Quien entiende su vida únicamente como un
punto en el desarrollo de una estirpe, de un Estado, de una ciencia, y de este
modo enclavada por entero en el curso del devenir, en la historia, no ha
comprendido la lección que le imparte la existencia y tendrá que aprenderla de
nuevo.
Friedrich Nietzsche
Hay una tradición
intelectual que, según parece, pese a ser siempre minoritaria, se agota.
Durante largo tiempo, en distintas circunstancias, contó con representantes que
fueron combatidos, aunque también, cuando había sensatez, admirados. Figuras
como Giordano Bruno, Diderot y, entre otros, Bertrand Russell son algunos de
sus principales exponentes. Me refiero a quienes, sin importar los contextos,
apostaban por la razón cuando llegaba el momento de considerar nuestra
realidad. Rechazaban su sometimiento a los dictados de cualquier grupo,
institución, religión o ideología. Por encima de todo, interesaba la reflexión
propia, pero no una caprichosa, sino un auténtico ejercicio del razonamiento
que procuraba ser autónomo y verdadero. Eran ellos, con su mente, observaciones
e incesantes preguntas, los que asumían esa carga de buscar la luz para, así
sea momentáneamente, iluminar los caminos del semejante. No era una tarea
marcada por el egoísmo más infértil; los librepensadores aspiraban a servirnos
contra todo oscurantismo.
El librepensamiento es una
rareza, cada vez más aguda, porque demanda que se abandonen las comodidades
proporcionadas por los dogmatismos. Para muchas, incontables personas, lo mejor
es tener un repertorio de creencias invariables. Son respuestas que nos quitan
el peso de razonar ante diferentes cuestiones. Es un ambiente confortable,
conviene resaltarlo, el que se forma gracias a esas órdenes, prohibiciones y
permisos establecidos para nuestra comprensión del mundo. Estando todo
aclarado, no cabe ninguna modificación. Las grandes preguntas serán respondidas
merced a catecismos de diversa índole. Además, para intentar su conservación,
tenemos organizaciones que se ocuparán de identificar fieles, herejes,
apóstatas, al igual que, en el peor caso, blasfemos. Aludo a categorías que
tienen sentido dentro o fuera de la religión, desde luego. Porque la necesidad
de dividir al mundo en correligionarios y enemigos no es una característica que
se invoque solamente cuando imaginamos vínculos con alguna deidad.
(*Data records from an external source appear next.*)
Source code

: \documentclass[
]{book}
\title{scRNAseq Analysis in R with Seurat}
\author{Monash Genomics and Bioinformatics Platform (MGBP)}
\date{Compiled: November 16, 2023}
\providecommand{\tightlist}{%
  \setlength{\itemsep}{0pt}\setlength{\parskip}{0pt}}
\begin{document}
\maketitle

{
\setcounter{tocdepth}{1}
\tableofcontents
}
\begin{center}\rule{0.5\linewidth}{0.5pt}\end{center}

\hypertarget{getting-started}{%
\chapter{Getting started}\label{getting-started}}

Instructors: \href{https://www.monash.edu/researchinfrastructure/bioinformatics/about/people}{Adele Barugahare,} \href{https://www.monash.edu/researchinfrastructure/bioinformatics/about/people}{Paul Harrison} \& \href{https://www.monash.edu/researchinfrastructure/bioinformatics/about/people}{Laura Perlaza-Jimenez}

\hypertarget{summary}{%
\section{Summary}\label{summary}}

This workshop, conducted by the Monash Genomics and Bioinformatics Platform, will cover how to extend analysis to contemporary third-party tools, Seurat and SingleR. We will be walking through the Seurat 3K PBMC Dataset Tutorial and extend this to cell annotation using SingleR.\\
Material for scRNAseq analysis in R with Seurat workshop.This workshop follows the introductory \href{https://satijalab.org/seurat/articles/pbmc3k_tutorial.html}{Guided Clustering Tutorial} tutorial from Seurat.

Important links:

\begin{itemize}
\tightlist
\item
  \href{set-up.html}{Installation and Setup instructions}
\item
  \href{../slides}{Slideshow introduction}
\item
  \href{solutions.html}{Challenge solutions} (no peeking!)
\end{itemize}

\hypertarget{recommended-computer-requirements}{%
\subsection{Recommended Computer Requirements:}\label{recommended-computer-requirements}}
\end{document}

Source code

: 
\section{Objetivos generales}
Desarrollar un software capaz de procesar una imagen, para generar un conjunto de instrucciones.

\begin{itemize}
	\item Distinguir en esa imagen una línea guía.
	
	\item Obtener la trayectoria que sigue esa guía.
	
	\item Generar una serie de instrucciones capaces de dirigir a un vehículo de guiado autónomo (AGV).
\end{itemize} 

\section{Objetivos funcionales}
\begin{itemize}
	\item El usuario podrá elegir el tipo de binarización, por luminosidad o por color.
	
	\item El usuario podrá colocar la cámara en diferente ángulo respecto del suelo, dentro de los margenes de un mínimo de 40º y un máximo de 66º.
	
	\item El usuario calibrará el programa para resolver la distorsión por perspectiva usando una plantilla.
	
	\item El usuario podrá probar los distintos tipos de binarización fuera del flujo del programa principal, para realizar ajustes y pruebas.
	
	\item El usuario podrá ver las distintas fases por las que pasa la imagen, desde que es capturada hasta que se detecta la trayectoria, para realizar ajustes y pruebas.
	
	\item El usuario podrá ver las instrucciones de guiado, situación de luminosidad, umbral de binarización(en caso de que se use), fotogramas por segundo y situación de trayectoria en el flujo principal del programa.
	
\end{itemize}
La política es un campo en
donde esa libertad de pensamiento resulta perturbada, considerándola como un
fenómeno que no es tan grato. Está claro que, dentro de un partido, para innumerables
mortales, lo fundamental debe ser la disciplina, una sustancial sumisión a las
directrices. Esto es tan criticable cuanto harto conocido. Hoy, sin embargo, mi
cuestionamiento tiene que ver con lo teórico, doctrinario, ideológico. Es que,
cuando alguien habla en favor del socialismo o liberalismo, por ejemplo, pueden
irrumpir quienes se creen los auténticos sacerdotes en esos temas. De manera
que, con rapidez y contundencia, se deplorará cualquier interpretación contraria
a su perspectiva del asunto. Lo que se busca es el acatamiento de un cuerpo,
uno en el cual las diferencias sean excluidas. Se acusará entonces a los
disidentes de ser partidarios del adversario, traidores, infiltrados que buscan
el fracaso del proyecto.
La hoguera preparada para los librepensadores puede prenderse cuando se lanzan críticas a quienes deben ser presentados como ídolos de barro. Poner en cuestión sus méritos, dudando del valor de acciones o siendo escéptico ante los prodigios que se les atribuyen, puede provocar mayor irritación que los ataques a ideas. La creencia en los grandes hombres no admite el deslizamiento de observaciones que socaven sus méritos. No importa que los hechos desnuden sus miserias; deberíamos limitarnos a pensar en las cualidades más elevadas, pues nadie tendría el derecho de mancillarlos con el arte del cuestionamiento. Lo peor se presenta cuando alguien nos muestra a un héroe de la democracia, una persona que, supuestamente, ofreció hasta su vida para liberarnos; conforme a esta óptica, deberíamos obviar cualesquier imperfecciones. Por prudencia o temor, algunos individuos seguirán ese destino de forzado silencio. Abrigo la ilusión de que, pese a todo, contaremos todavía con quien prefiera un pensamiento incómodo, minoritario, pero siempre necesario.
Nota pictórica. Interior con un joven leyendo es una obra que pertenece a Vilhelm Hammershøi (1864–1916).